CHRIS BLYTHE, chief executive of North and Mid Cheshire Training and Enterprise Council, refused to refer a recent New Deal television advert to the Advertising Standards Authority - but believes it puts across a false image.
"The advertising suggests that a New Dealer will be running small companies for their new employers in days. That could give rise to a false expectation for employers."
The training council is enhancing the job option for employers who take on a New Deal person. "This group of young people has been badly failed at school, college or in work and we need to take a different approach."
The training council is contract holder for the New Deal education and training option. Mr Blythe sees the key to New Deal succeeding is supplier flexibilities. "That means not having to wait around to fit in with term times - but being able to access courses on a roll onroll off basis" Mr Blythe thinks the colleges will come up with more flexible course structures - and not just for those on New Deal.
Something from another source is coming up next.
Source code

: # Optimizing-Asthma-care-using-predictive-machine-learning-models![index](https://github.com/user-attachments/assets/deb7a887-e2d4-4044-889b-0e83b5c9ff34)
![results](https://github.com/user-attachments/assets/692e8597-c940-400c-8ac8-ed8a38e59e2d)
But if they don't, the training council will look to others to provide training. "It is all about the needs of the individual." He believes the University for Industry will stimulate change.
The training council plans to establish centres of excellence to improve the quality of vocational training delivered to employers. It will work by establishing much closer links with a smaller number of suppliers.
An initiative from TECs in the North West - Bargaining for Skills - has just been picked up nationally by the Trades Union Council. Unions are proving a useful ally in the TEC movement's drive to get more companies to take a structured approach to workforce training. The model is of unions banding together with TECs to lobby for continued skills development, and training agreements in staff terms and conditions.